Enfin bon moi je dis ça, je dis rien.

Commentaires

Un rayon de 500 mètres ! Cela fait 1 kilomètre càd tout le village de Millas. Que dirait on si Sarko interdisait les manifs contre la réforme des retraites dans un rayon de 1000 Kilomètres de l'assemblée nationale ?
La France totalitaire est en marche et ça commence à Millas.

Écrit par : Animal Lecteur | 07 août 2010

je ne suis pas sûr que le conseil constitutionnel avaliserait cet arrêté. Cela me semble clairement anticonstitutionnel. Mais bon, "on" risque de dire que le catalan que je suis n'est pas tolérant... Il faudrait demander à un spécialiste, disons... une prof de droit à l'université par exemple... qui travaille déjà avec (pour) le Conseil Général... moi je dis ça, je dis rien mais bon, vu les remarques récurentes de Mme Amiel-Donat (bin oui, pourquoi pas la citer) au Conseil municipal sur ce qui est légal ou pas, elle nous donnerait surement une réponse éclairée sur les pratique de ex-madame le prez

Écrit par : CulturaCat | 07 août 2010

Pauvre Mme Beffara, que n'a t-elle pas pondu ce même arrêté pour empêcher les magistrats de la cour des comptes d'éplucher ses budgets communaux !.

Écrit par : Cruella | 08 août 2010

@CulturaCat : cet arrêté est manifestement illégal car général et absolu. Il va à l'encontre de la liberté de manifester qui ne peut être prohibée mais qu'en cas de nécessité absolue comme des manifestations dégénérants sur la commune (Arrêt dit Benjamin : la Liberté est la règle, l'Interdiction l'exception). C'est le Tribunal Administratif et le Conseil d'Etat en dernier lieu (pas le Conseil Constitutionnel) qui trancherait un recours sur cet arrêté. Mais comme il n'a pas été attaqué il est légal !!!!!
C'est du droit que connaisse bien les anti Républicains

Écrit par : Seb | 08 août 2010

Il me semble (des traces de mes cours de droit), qu'un arrêté municipal, avant d'être publié, doit être envoyer à la Préfecture qui a un délai pour éventuellement le refuser. Si la Préfecture ne se manifeste pas, l'arrêté est sous-entendu accepté et la mairie peut le publier. La Préfecture peut tout de même se raviser plus tard ...

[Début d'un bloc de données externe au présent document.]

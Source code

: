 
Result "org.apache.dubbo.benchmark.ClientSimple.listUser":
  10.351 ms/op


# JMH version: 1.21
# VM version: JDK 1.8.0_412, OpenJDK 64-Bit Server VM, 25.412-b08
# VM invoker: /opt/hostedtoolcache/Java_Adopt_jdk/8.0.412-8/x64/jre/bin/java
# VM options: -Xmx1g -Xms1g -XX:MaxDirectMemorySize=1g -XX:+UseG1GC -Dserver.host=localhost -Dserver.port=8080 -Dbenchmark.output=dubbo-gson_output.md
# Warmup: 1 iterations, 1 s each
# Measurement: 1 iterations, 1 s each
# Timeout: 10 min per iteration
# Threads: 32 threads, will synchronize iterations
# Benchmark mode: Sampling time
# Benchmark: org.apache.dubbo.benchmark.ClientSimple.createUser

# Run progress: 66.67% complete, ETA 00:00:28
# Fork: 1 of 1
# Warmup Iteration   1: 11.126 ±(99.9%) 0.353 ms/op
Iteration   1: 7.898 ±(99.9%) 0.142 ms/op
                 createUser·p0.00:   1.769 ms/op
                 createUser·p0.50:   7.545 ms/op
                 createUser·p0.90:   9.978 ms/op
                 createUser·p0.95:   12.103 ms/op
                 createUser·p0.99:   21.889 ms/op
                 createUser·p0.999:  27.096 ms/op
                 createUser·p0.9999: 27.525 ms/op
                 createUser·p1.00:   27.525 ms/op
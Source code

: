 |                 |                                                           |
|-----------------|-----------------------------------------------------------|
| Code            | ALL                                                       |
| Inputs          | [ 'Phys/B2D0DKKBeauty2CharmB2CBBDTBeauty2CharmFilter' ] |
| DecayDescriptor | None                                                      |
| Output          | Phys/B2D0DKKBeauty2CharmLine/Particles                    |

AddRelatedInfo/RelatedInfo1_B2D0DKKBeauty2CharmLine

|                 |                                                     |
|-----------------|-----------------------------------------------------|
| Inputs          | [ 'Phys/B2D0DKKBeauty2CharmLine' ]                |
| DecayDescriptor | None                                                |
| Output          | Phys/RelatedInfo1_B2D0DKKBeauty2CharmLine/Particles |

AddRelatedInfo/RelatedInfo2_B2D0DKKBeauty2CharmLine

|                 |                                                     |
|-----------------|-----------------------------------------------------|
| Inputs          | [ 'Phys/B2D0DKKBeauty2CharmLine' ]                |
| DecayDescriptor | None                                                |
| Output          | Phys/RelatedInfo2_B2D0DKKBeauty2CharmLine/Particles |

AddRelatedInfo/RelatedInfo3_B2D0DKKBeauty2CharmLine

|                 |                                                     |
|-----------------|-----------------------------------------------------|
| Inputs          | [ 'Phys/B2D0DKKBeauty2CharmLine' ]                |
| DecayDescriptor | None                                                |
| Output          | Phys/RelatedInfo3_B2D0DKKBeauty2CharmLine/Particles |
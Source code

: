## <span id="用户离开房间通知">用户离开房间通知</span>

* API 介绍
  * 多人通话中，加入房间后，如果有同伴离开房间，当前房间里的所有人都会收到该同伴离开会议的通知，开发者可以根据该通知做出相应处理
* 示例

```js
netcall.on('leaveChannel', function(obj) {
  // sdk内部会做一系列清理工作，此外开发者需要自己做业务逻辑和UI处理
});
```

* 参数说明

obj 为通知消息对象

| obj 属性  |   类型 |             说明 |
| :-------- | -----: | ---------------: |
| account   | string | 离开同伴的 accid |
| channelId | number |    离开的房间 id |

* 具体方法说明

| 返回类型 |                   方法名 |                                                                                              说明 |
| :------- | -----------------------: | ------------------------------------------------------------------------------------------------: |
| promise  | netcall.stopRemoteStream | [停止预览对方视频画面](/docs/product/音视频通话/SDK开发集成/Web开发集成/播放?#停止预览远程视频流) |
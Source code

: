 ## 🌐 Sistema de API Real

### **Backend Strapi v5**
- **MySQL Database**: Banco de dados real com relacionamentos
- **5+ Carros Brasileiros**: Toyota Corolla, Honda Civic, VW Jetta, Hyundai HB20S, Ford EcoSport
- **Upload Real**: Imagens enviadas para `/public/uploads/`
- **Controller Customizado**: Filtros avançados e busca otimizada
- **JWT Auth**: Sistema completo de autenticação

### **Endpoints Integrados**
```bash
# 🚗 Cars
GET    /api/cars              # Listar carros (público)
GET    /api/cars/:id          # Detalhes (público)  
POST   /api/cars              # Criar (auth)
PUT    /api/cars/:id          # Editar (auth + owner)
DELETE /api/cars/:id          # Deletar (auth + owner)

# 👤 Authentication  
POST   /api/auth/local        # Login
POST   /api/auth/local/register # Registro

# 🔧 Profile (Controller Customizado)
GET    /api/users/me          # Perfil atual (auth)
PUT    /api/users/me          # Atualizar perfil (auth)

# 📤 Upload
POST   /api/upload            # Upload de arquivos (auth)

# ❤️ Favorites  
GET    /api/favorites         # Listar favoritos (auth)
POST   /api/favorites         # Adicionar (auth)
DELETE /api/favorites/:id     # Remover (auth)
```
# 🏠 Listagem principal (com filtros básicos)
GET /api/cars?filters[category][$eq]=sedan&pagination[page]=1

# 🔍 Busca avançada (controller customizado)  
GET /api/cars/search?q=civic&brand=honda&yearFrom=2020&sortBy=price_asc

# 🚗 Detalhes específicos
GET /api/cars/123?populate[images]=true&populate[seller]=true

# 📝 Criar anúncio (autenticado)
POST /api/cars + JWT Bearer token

Écrit par : Sébastien | 09 août 2010

@Sébastien
Il est tout à fait exact que l'arrêté doit être envoyé à la préfecture. Encore faut-il qu'il y ait un préfet pour assumer l'audace de se prononcer sur l'illégalité vraisemblable de cet arrêté pris par un maire qui etc...

Écrit par : Leon | 11 août 2010

L'arrêté a bien été envoyé à la Préfecture comme en témoigne le tampon du 27/07 de la Préfecture (envoyé en recommandé au demeurant).
Le préfet avait la possibilité d'effectuer un recours gracieux (ou dit recours amiable) auprès de Mme le Maire de Millas pour lui demander de retirer son arrêté. Si elel ne l'avait pas fait, le Préfet aurait pu attaquer pour annulation le dit arrêté auprès du Tribunal d'Administratif de Montpellier. Il aurait du le faire en référé compte tenu des délais et avoir une réponse rapide du TA.
Mais comme rien n'a été fait, ni par le Préfet, ni par un administré ou une association qui pouvait en avoir le droit : l'arrêté est donc LEGAL !!!!!
Or, cet arrêté aurait été cassé par absence de motivation et sur le principe de l'Arrêt BENJAMIN fondamental en droit administratif.